By: Peter Passi, Duluth News Tribune
People parking in downtown Duluth will see some new technology this summer.
About 40 new meters that allow motorists to pay for parking via credit card, debit card or coin should be installed by June, allowing for a two- to three-month free trial period. Duluth Parking Manager Matthew Kennedy said he’s in the final stages of hashing out agreements with a couple of prospective vendors.
One of those vendors is IPS Group Inc., the maker of a solar-powered meter that’s been installed in more than 100 cities in the U.S. and Canada, said Lisa Bahr, marketing manager for the California-based company. Bahr said the company has more than 100,000 meters in operation and has enjoyed “exponential” growth, with sales continuing to double from one year to the next.

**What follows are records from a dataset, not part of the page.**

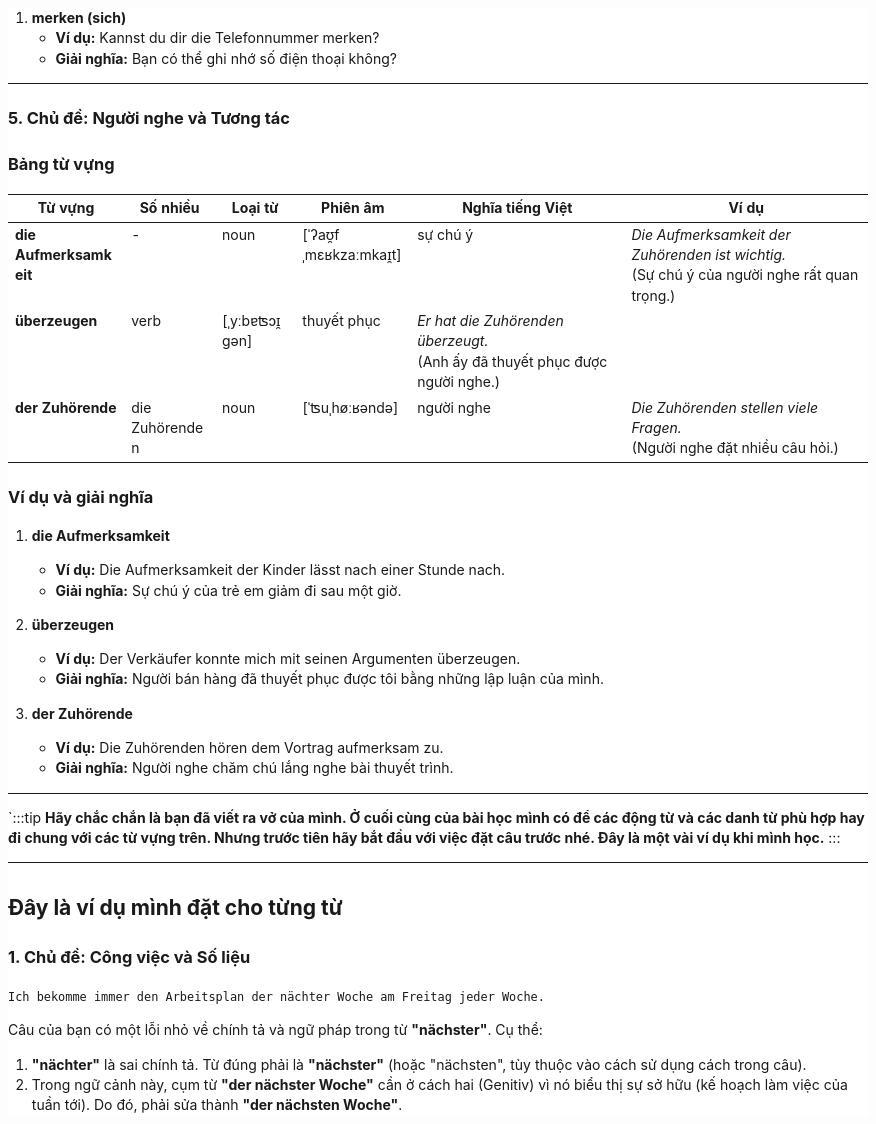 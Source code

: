 1. **merken (sich)**
    - **Ví dụ:** Kannst du dir die Telefonnummer merken?
    - **Giải nghĩa:** Bạn có thể ghi nhớ số điện thoại không?

---

### **5. Chủ đề: Người nghe và Tương tác**

### **Bảng từ vựng**

| **Từ vựng**            | **Số nhiều**   | **Loại từ**    | **Phiên âm**           | **Nghĩa tiếng Việt**                                                               | **Ví dụ**                                                                                         |
| ---------------------- | -------------- | -------------- | ---------------------- | ---------------------------------------------------------------------------------- | ------------------------------------------------------------------------------------------------- |
| **die Aufmerksamkeit** | -              | noun           | [ˈʔaʊ̯fˌmɛʁkzaːmkaɪ̯t] | sự chú ý                                                                           | _Die Aufmerksamkeit der Zuhörenden ist wichtig._  <br />(Sự chú ý của người nghe rất quan trọng.) |
| **überzeugen**         | verb           | [ˌyːbɐʦɔɪ̯ɡən] | thuyết phục            | _Er hat die Zuhörenden überzeugt._  <br />(Anh ấy đã thuyết phục được người nghe.) |                                                                                                   |
| **der Zuhörende**      | die Zuhörenden | noun           | [ˈʦuˌhøːʁəndə]         | người nghe                                                                         | _Die Zuhörenden stellen viele Fragen._  <br />(Người nghe đặt nhiều câu hỏi.)                     |
### **Ví dụ và giải nghĩa**

1. **die Aufmerksamkeit**
    
    - **Ví dụ:** Die Aufmerksamkeit der Kinder lässt nach einer Stunde nach.
    - **Giải nghĩa:** Sự chú ý của trẻ em giảm đi sau một giờ.
2. **überzeugen**
    
    - **Ví dụ:** Der Verkäufer konnte mich mit seinen Argumenten überzeugen.
    - **Giải nghĩa:** Người bán hàng đã thuyết phục được tôi bằng những lập luận của mình.
3. **der Zuhörende**
    
    - **Ví dụ:** Die Zuhörenden hören dem Vortrag aufmerksam zu.
    - **Giải nghĩa:** Người nghe chăm chú lắng nghe bài thuyết trình.
---
`:::tip
**Hãy chắc chắn là bạn đã viết ra vở của mình. Ở cuối cùng của bài học mình có để các động từ và các danh từ phù hợp hay đi chung với các từ vựng trên. Nhưng trước tiên hãy bắt đầu với việc đặt câu trước nhé. Đây là một vài ví dụ khi mình học.**
:::

---

## **Đây là ví dụ mình đặt cho từng từ** 

### **1. Chủ đề: Công việc và Số liệu**

```
Ich bekomme immer den Arbeitsplan der nächter Woche am Freitag jeder Woche.
```

Câu của bạn có một lỗi nhỏ về chính tả và ngữ pháp trong từ **"nächster"**. Cụ thể:

1. **"nächter"** là sai chính tả. Từ đúng phải là **"nächster"** (hoặc "nächsten", tùy thuộc vào cách sử dụng cách trong câu).
2. Trong ngữ cảnh này, cụm từ **"der nächster Woche"** cần ở cách hai (Genitiv) vì nó biểu thị sự sở hữu (kế hoạch làm việc của tuần tới). Do đó, phải sửa thành **"der nächsten Woche"**.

Kennedy said this summer’s trial period will give Duluth a no-risk opportunity to assess how the new meters perform in the field.

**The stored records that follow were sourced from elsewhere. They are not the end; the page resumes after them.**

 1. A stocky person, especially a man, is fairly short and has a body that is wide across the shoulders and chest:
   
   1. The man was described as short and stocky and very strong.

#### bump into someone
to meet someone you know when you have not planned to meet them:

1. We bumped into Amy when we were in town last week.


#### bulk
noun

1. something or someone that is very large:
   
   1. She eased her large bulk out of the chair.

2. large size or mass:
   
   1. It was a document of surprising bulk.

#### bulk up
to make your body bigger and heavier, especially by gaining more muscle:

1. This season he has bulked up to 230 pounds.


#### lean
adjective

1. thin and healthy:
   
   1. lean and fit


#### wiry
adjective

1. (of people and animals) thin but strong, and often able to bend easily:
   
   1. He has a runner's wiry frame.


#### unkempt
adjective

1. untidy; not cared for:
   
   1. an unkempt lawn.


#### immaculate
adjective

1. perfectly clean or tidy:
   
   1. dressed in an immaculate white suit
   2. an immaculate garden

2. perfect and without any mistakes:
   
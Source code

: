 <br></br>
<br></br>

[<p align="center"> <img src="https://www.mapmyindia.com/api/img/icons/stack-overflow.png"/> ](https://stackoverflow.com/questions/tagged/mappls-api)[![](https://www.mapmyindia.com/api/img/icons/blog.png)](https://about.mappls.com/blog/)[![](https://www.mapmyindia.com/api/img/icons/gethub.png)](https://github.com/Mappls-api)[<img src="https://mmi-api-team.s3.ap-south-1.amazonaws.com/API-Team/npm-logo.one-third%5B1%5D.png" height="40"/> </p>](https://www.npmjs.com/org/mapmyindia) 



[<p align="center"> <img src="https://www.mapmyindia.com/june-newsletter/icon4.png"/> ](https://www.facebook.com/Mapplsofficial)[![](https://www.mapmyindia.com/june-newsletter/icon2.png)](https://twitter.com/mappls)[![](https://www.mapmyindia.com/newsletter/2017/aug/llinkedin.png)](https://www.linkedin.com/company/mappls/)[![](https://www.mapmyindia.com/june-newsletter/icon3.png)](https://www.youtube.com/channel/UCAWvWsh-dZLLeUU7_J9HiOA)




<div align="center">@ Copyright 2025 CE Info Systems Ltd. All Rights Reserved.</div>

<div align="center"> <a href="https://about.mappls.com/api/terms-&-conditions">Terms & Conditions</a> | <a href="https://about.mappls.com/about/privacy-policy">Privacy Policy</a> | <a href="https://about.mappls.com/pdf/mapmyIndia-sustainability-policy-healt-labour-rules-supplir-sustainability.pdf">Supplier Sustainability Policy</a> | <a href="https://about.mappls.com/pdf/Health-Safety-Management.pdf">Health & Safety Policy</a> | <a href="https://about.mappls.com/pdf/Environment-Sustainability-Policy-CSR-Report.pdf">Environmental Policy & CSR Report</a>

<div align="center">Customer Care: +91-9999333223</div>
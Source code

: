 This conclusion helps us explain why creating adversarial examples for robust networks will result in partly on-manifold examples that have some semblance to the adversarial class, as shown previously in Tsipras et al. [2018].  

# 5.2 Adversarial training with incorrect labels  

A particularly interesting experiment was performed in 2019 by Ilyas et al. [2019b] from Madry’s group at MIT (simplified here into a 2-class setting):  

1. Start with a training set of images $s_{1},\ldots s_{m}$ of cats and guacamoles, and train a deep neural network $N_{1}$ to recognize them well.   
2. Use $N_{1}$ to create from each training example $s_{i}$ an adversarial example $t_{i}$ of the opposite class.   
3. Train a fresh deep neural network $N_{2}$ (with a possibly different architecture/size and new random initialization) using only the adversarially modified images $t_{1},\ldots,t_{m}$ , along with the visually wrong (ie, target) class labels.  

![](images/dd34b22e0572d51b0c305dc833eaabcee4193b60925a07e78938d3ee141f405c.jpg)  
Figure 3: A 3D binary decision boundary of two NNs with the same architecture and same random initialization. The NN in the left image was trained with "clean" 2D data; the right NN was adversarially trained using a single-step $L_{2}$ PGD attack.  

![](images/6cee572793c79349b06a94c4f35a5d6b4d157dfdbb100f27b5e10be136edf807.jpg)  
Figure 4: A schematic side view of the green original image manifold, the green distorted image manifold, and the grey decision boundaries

By making it easier for people to plug meters regardless of whether they have the proper pocket change, Kennedy suspects Duluth can drive up its collections.
“From a city standpoint, however, this is really about improved customer service. The revenue is incidental. We’re driven by a desire to make parking in our downtown more convenient,” he said.
Kennedy said revenue collected during the trial period will be compared with historical data from conventional meters the city has operated in the same locations.
The new meters may lead to fewer parking tickets being issued, but Kennedy noted that only a small percentage of parking violations yield tickets.
“Even with a decrease in the number of tickets issued, we could see a bump in revenue,” he said.
Kennedy said there are no plans to change hourly parking rates. But he acknowledged the city will be dinged with a credit card merchant fee for each electronic transaction it processes.
If the city decides to keep and purchase the meters after analyzing their performance, it will require a bigger investment than old coin-only models of the past did. Kennedy said the credit-card meters cost about $500 each, versus about $350 for a conventional old-style meter.
The city will continue to encourage people to use downtown ramps for their long-term parking needs and will continue to enforce maximum stay rules, Kennedy said. By encouraging steady churn, the city improves the odds that visitors to the downtown will most often be able to find an open meter.
Bahr said IPS offers “anti-meter-feeding” technology, as well. She explained that a sensor is embedded about 3 inches below the surface of each parking slot that can determine whether a vehicle has been moved. If someone tries to pay for more minutes after exceeding the time limit, Bahr said the meter will deny the transaction.
When it comes to winter, Bahr predicts her company’s meters will be able to weather anything Duluth can dish out. She said the meters are in use in Minneapolis; Sioux Falls, S.D.; and Buffalo, N.Y. Bahr offered assurances that the solar-powered units can operate through even heavy accumulations of snow.
The new meters won’t be the first in Duluth to accept credit cards. During tourist season, centralized kiosks in Canal Park have been used to process parking transactions in recent years, spitting out receipts that motorists are then asked to display on their dashboards. Kennedy said the city will look to update those systems, so people can simply enter their license plate numbers without the inconvenience of returning to their vehicles.